Comparative Global Semiconductor Strategies: India vs US, EU, and Japan
| Dimension | India (ISM 2.0) | United States | European Union | Japan |
|---|---|---|---|---|
| Lead policy | ISM 2.0 | CHIPS Act | EU Chips Act | National Semiconductor Strategy |
| Public funding scale | ₹1,000 cr + ECMS ₹40,000 cr | ~$52.7 bn | ~€43 bn | ~$65 bn |
| Core objective | Capability depth | Capacity + security | Strategic autonomy | Industrial revival |
| Fab strategy | Selective, mature nodes | Leading + mature | Mixed | Leading-edge |
| IP focus | Indian IP creation | IP protection | IP autonomy | IP recovery |
In contrast to peers, India is the only major economy prioritising capability before capacity. Therefore, its success depends far more on execution quality than subsidy size.
Governance and Transparency Gaps
Nevertheless, despite clearer intent, official disclosures do not yet define:
- annual Indian IP creation targets,
- domestic value-addition benchmarks,
- supplier localisation ratios, or
- public reporting of R&D outputs.
Without these, ISM 2.0 risks becoming well-designed but outcome-opaque.
How We Verified
This report is based on Press Information Bureau releases, Union Budget 2026–27 documents, parliamentary questions and answers, and government-cited trade and investment data.

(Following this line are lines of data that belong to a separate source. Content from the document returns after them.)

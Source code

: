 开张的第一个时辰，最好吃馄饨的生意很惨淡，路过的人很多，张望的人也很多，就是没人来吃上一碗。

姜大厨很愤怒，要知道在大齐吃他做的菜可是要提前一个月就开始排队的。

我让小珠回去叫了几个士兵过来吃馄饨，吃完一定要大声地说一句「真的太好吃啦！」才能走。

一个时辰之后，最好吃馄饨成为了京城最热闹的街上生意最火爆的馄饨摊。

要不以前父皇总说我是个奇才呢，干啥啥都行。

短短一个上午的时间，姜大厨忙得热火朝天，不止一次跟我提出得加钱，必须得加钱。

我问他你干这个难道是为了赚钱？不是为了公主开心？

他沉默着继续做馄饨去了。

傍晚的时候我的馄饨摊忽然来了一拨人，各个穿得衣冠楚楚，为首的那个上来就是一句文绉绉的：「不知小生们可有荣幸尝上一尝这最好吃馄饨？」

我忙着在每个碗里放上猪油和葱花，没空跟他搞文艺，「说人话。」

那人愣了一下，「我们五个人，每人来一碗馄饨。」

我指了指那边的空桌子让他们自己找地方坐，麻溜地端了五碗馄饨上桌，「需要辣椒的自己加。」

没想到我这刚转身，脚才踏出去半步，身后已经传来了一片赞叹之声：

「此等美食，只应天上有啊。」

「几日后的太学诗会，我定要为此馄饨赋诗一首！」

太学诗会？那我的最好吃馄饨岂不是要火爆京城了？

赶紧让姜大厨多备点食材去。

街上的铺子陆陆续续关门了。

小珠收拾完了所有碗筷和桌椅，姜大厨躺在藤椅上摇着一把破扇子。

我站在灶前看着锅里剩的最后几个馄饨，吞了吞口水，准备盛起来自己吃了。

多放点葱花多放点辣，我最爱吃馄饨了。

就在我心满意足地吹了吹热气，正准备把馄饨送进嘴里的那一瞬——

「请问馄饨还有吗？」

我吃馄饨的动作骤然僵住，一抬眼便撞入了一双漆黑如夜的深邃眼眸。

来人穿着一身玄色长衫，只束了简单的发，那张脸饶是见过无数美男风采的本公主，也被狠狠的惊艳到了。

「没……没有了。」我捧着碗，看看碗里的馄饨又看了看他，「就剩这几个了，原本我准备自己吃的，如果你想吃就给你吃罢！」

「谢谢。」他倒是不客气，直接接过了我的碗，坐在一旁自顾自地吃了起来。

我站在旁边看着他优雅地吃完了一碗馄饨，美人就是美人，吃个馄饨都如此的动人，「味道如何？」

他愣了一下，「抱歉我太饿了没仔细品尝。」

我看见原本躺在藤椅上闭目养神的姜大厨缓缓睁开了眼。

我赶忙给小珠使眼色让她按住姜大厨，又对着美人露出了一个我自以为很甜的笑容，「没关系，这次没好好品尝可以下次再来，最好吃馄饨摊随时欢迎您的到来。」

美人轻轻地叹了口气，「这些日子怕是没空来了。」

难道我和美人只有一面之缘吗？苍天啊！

Where outcome data was unavailable, limitations have been explicitly flagged on offcial website of India Semiconductor Mission.
Final Assessment on India Semiconductor Mission 2.0
ISM 1.0 brought India into the semiconductor conversation.
ISM 2.0 will determine whether India stays in it.
Ultimately, ISM 2.0 reflects policy maturity. However, its success will hinge on execution discipline, transparent metrics, and sustained ecosystem learning, rather than headline investment numbers.